## About score matching

Aapo Hyvärinen suggested a method to estimate non-normalized statistical models by the means of score matching. There is an alternative way to derive his objective function.

We start with absolutely continuous positive in the domain $D$ probability density function $\frac{1}{Z(\theta)} u(x;\theta)$, where $Z(\theta)= \int_D u(x;\theta)$ is a partition function, and $u(x;\theta)$ is a potential. Then for any good enough probing function $f(x)$ with $f(x)p(x)=0$ on the boundary of the domain ($\partial D$) the expected value for $\frac{\partial f(x) }{ \partial x_i }$ by integration by parts is

$\left< \frac{\partial f(x) }{ \partial x_i } \right> =$ $\int_D \frac{\partial f(x) }{ \partial x_i } p(x) dx =$ $\left. f(x)p(x) \right|_{\partial D} - \int_D f(x) \frac{\partial p(x) }{ \partial x_i } dx =$ $- \int_D f(x) \frac{\partial p(x) }{ \partial x_i } \frac{p(x)}{p(x)} dx =$ $- \int_D f(x) \frac{\partial \log p(x) }{ \partial x_i } p(x) dx =$ $-\left< f(x) \frac{\partial \log p(x) }{ \partial x_i } \right>$

In other words, for any good enough probability density function, and for any food enough probing function $f(x)$ the following identity holds.
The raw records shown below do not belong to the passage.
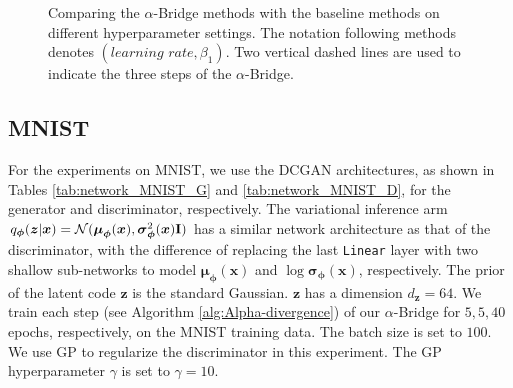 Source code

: \documentclass[letterpaper]{article} %
\newcommand{\Nc}[0]{\ensuremath{\mathcal{N}} }
\newcommand{\Imat}[0]{\ensuremath{{\bf I}} }
\newcommand{\xv}[0]{\ensuremath{\boldsymbol{x}} }
\newcommand{\zv}[0]{\ensuremath{\boldsymbol{z}} }
\newcommand{\muv}[0]{\ensuremath{\boldsymbol{\mu}} }
\newcommand{\sigmav}[0]{\ensuremath{\boldsymbol{\sigma}} }
\newcommand{\phiv}[0]{\ensuremath{\boldsymbol{\phi}} }
\begin{document}
\begin{figure}[H]
	\begin{center}
		\caption{\small Comparing the $\alpha$-Bridge methods with the baseline methods on different hyperparameter settings. The notation following methods denotes $(\textit{learning rate}, \beta_1)$. Two vertical dashed lines are used to indicate the three steps of the $\alpha$-Bridge.
		}
		\label{fig:4compare_4robust}
	\end{center}
\end{figure}





\subsection{MNIST}\label{sec:app_exp_mnist}



For the experiments on MNIST, we use the DCGAN \cite{radford2015unsupervised} architectures, as shown in Tables \ref{tab:network_MNIST_G} and \ref{tab:network_MNIST_D}, for the generator and discriminator, respectively.
The variational inference arm $q_{\phiv}(\zv|\xv)=\Nc(\muv_{\phiv}(\xv), \sigmav^2_{\phiv}(\xv)\Imat)$ has a similar network architecture as that of the discriminator, with the difference of replacing the last {\tt Linear} layer with two shallow sub-networks to model $\muv_{\phiv}(\xv)$ and $\log\sigmav_{\phiv}(\xv)$, respectively.
The prior of the latent code $\zv$ is the standard Gaussian. $\zv$ has a dimension $d_{\zv}=64$. 
We train each step (see Algorithm \ref{alg:Alpha-divergence}) of our $\alpha$-Bridge for $5, 5, 40$ epochs, respectively, on the MNIST training data.   
The batch size is set to $100$.
We use GP to regularize the discriminator in this experiment. 
The GP hyperparameter $\gamma$ is set to $\gamma=10$.
\end{document}
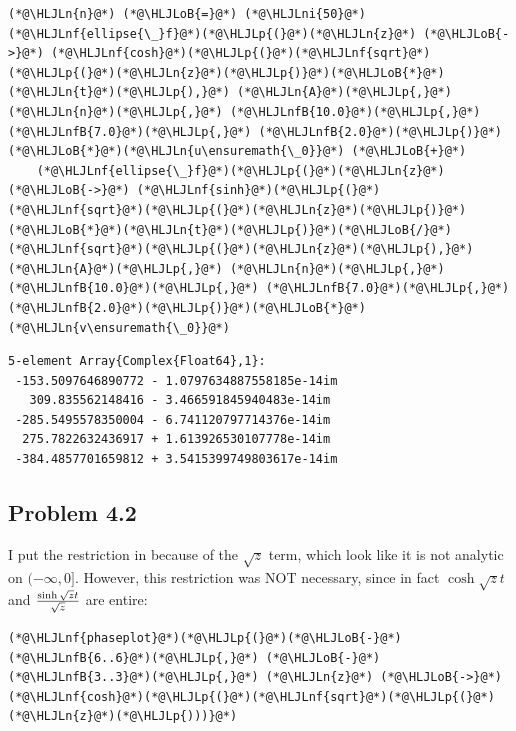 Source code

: \documentclass[12pt,a4paper]{article}
\newcommand{\HLJLn}[1]{#1}
\newcommand{\HLJLnf}[1]{\textcolor[RGB]{66,102,213}{#1}}
\newcommand{\HLJLnfB}[1]{\textcolor[RGB]{59,151,46}{#1}}
\newcommand{\HLJLni}[1]{\textcolor[RGB]{59,151,46}{#1}}
\newcommand{\HLJLoB}[1]{\textcolor[RGB]{102,102,102}{\textbf{#1}}}
\newcommand{\HLJLp}[1]{#1}
\begin{document}
\begin{lstlisting}
(*@\HLJLn{n}@*) (*@\HLJLoB{=}@*) (*@\HLJLni{50}@*)
(*@\HLJLnf{ellipse{\_}f}@*)(*@\HLJLp{(}@*)(*@\HLJLn{z}@*) (*@\HLJLoB{->}@*) (*@\HLJLnf{cosh}@*)(*@\HLJLp{(}@*)(*@\HLJLnf{sqrt}@*)(*@\HLJLp{(}@*)(*@\HLJLn{z}@*)(*@\HLJLp{)}@*)(*@\HLJLoB{*}@*)(*@\HLJLn{t}@*)(*@\HLJLp{),}@*) (*@\HLJLn{A}@*)(*@\HLJLp{,}@*) (*@\HLJLn{n}@*)(*@\HLJLp{,}@*) (*@\HLJLnfB{10.0}@*)(*@\HLJLp{,}@*) (*@\HLJLnfB{7.0}@*)(*@\HLJLp{,}@*) (*@\HLJLnfB{2.0}@*)(*@\HLJLp{)}@*)(*@\HLJLoB{*}@*)(*@\HLJLn{u\ensuremath{\_0}}@*) (*@\HLJLoB{+}@*)
    (*@\HLJLnf{ellipse{\_}f}@*)(*@\HLJLp{(}@*)(*@\HLJLn{z}@*) (*@\HLJLoB{->}@*) (*@\HLJLnf{sinh}@*)(*@\HLJLp{(}@*)(*@\HLJLnf{sqrt}@*)(*@\HLJLp{(}@*)(*@\HLJLn{z}@*)(*@\HLJLp{)}@*)(*@\HLJLoB{*}@*)(*@\HLJLn{t}@*)(*@\HLJLp{)}@*)(*@\HLJLoB{/}@*)(*@\HLJLnf{sqrt}@*)(*@\HLJLp{(}@*)(*@\HLJLn{z}@*)(*@\HLJLp{),}@*) (*@\HLJLn{A}@*)(*@\HLJLp{,}@*) (*@\HLJLn{n}@*)(*@\HLJLp{,}@*) (*@\HLJLnfB{10.0}@*)(*@\HLJLp{,}@*) (*@\HLJLnfB{7.0}@*)(*@\HLJLp{,}@*) (*@\HLJLnfB{2.0}@*)(*@\HLJLp{)}@*)(*@\HLJLoB{*}@*)(*@\HLJLn{v\ensuremath{\_0}}@*)
\end{lstlisting}

\begin{lstlisting}
5-element Array{Complex{Float64},1}:
 -153.5097646890772 - 1.0797634887558185e-14im
   309.835562148416 - 3.466591845940483e-14im 
 -285.5495578350004 - 6.741120797714376e-14im 
  275.7822632436917 + 1.613926530107778e-14im 
 -384.4857701659812 + 3.5415399749803617e-14im
\end{lstlisting}


\subsection{Problem 4.2}
I put the restriction in because of the $\sqrt z$ term, which look like it is not analytic on $(-\infty,0]$. However, this restriction was NOT necessary, since in fact $\cosh \sqrt z t$ and ${\sinh \sqrt z t \over \sqrt z}$ are entire:


\begin{lstlisting}
(*@\HLJLnf{phaseplot}@*)(*@\HLJLp{(}@*)(*@\HLJLoB{-}@*)(*@\HLJLnfB{6..6}@*)(*@\HLJLp{,}@*) (*@\HLJLoB{-}@*)(*@\HLJLnfB{3..3}@*)(*@\HLJLp{,}@*) (*@\HLJLn{z}@*) (*@\HLJLoB{->}@*) (*@\HLJLnf{cosh}@*)(*@\HLJLp{(}@*)(*@\HLJLnf{sqrt}@*)(*@\HLJLp{(}@*)(*@\HLJLn{z}@*)(*@\HLJLp{)))}@*)
\end{lstlisting}
\end{document}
(1) $\left< \frac{\partial f(x) }{ \partial x_i } \right> + \left< f(x) \frac{\partial \log p(x) }{ \partial x_i } \right> = 0$.

Now choosing the set of probing functions $f_i(x)= \frac{1}{2} \frac{ \partial u(x;\theta) }{ \partial x_i }$ and summing up identities (1) for all probing function we get

$2 \sum \limits_i \left< \frac{1}{2} \frac{\partial^2 u(x;\theta) }{ \partial x_i^2 } +\left( \frac{1}{2} \frac{\partial u(x;\theta) }{ \partial x_i } \right)^2 \right> = \sum \limits_i \left< \frac{\partial^2 u(x;\theta) }{ \partial x_i^2 } + \frac{1}{2} \left( \frac{\partial u(x;\theta) }{ \partial x_i } \right)^2 \right>$

i.e. Aapo cost function. In other words, my interpretation of score matching is a particular way to impose identity (1) for the distribution given a set of data points via sampling mean.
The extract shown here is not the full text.